His form is Wushu influenced and owes little to Traditional Yang Family Taijiquan.

Opinion offered in the spirit of debate!

Very best wishes


----------



## Xue Sheng (Nov 19, 2007)

Sifu Wei-Chung Lin....again

OK he is a desciple of Yizungyue... who is Yizungyue and who was his teacher or teachers?

And I gather he is teaching Xingyi, Bagua and Yang style taiji is that correct?


----------



## marlon (Nov 29, 2007)

East Winds said:


> How can this be a demonstaration of true Fajin when he continually loses his root by lifting his back heel.
> 
> His form is Wushu influenced and owes little to Traditional Yang Family Taijiquan.
> 
> ...


 

The back heel!!!  i have always been taught do not lift the back heel and teach kempo this way, others do not !!  i know the reasons i was taught...keeping the root.  Do you have a better detailed explaination and what do you think of arts that lift the back heel to 'add more power'?

Respectfully,
Marlon


----------



## oxy (Dec 2, 2007)

marlon said:


> The back heel!!!  i have always been taught do not lift the back heel and teach kempo this way, others do not !!  i know the reasons i was taught...keeping the root.  Do you have a better detailed explaination and what do you think of arts that lift the back heel to 'add more power'?
> 
> Respectfully,
> Marlon



Considering that, in self defence situations, it is very common to move about, and that it is also very common that there might be a need to attack or defend while in motion, there is a definite, practical need to learn to generate power from non-optimal positioning.

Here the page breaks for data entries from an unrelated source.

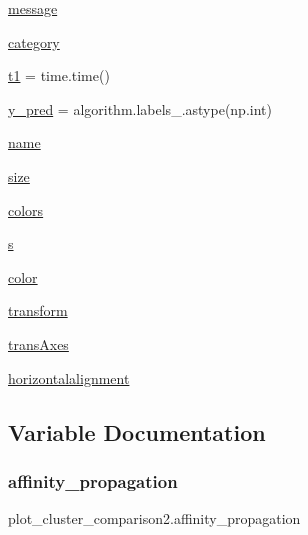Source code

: \begin{DoxyCompactItemize}
\item 
\hyperlink{namespaceplot__cluster__comparison2_a57818f3c200c281c8a30a63bedac8da3}{message}
\item 
\hyperlink{namespaceplot__cluster__comparison2_ae126a9ef6885220be630cd02aa30de8a}{category}
\item 
\hyperlink{namespaceplot__cluster__comparison2_a95f358fe3791a3aec68e0467aa17fcb4}{t1} = time.\+time()
\item 
\hyperlink{namespaceplot__cluster__comparison2_a9d1bf5d100bb479fa16b26fee69366f5}{y\+\_\+pred} = algorithm.\+labels\+\_\+.\+astype(np.\+int)
\item 
\hyperlink{namespaceplot__cluster__comparison2_ac44b40b6e13b88835eff58b483aa8f67}{name}
\item 
\hyperlink{namespaceplot__cluster__comparison2_a6a3332a10a5b9edf05f64738219919b7}{size}
\item 
\hyperlink{namespaceplot__cluster__comparison2_a54fe608837b53264e1d69be6351c38b0}{colors}
\item 
\hyperlink{namespaceplot__cluster__comparison2_a2704bf1068dbe6dda7ffc7eb412b5f79}{s}
\item 
\hyperlink{namespaceplot__cluster__comparison2_ae6a55faa6ab39d7dd2a787ee97c9fd35}{color}
\item 
\hyperlink{namespaceplot__cluster__comparison2_a815e09f0f879d76e9d310bbf9324dc7f}{transform}
\item 
\hyperlink{namespaceplot__cluster__comparison2_a77093a291bee22059342978f74a1ef22}{trans\+Axes}
\item 
\hyperlink{namespaceplot__cluster__comparison2_ae7c7ed614247a1f011b633f07bb06264}{horizontalalignment}
\end{DoxyCompactItemize}


\subsection{Variable Documentation}
\mbox{\label{namespaceplot__cluster__comparison2_a1785faecb1c7f09e7d7ed7c686cc54c6}} 
\subsubsection{\texorpdfstring{affinity\+\_\+propagation}{affinity\_propagation}}
{\footnotesize\ttfamily plot\+\_\+cluster\+\_\+comparison2.\+affinity\+\_\+propagation}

And consider how some Xingyi forms (one of which I saw was the rooster or some similar name) which ends with the back foot coming off the ground. Of course, the whole idea of generating power at the moment the back foot hits the ground (as is the case with Xingyi as per my understanding) seemed completely foreign (and suggested to be impossible) to at least one Taiji-only person I've talked to.

Let's also not forget a video of one of the Chens being able to withstand being pushed while standing on one leg.

Consider, finally, that a) there has been no attempt to measure the "power output" of both kinds to compare, and b) the human body doesn't really care about minimal gains in power when being struck -- it freaking hurts whether being hit by 150 pounds or 160 pounds of force.

This is not to say the video has any merit.

It's supposed to be Taiji. Taiji's supposed to rely on the heel-on-ground style rooting. Thus any Taiji with no heel-on-ground rooting cannot be too useful.

Personally, I don't agree with the limited view of rooting Taiji has (which is not to say that I'm even halfway perfect).


----------



## Xue Sheng (Dec 2, 2007)

One must take into account when looking at a Taiji demonstration of fajin and looking at a real life fighting application of fajin that things are not the same. 

And you can root with one foot quite well in both Xingyiquan and Taijiquan. Zhaobao Taiji trains one leg push hands

There is also an application from long fist that is a strike made on one leg. It is powerful and it is used to gain range in ones strike as well as momentum.


----------



## oxy (Dec 2, 2007)

Yes. In fact, I did mention an example for both Xingyi and Taiji where the back heel of the ground do not destroy a person's root.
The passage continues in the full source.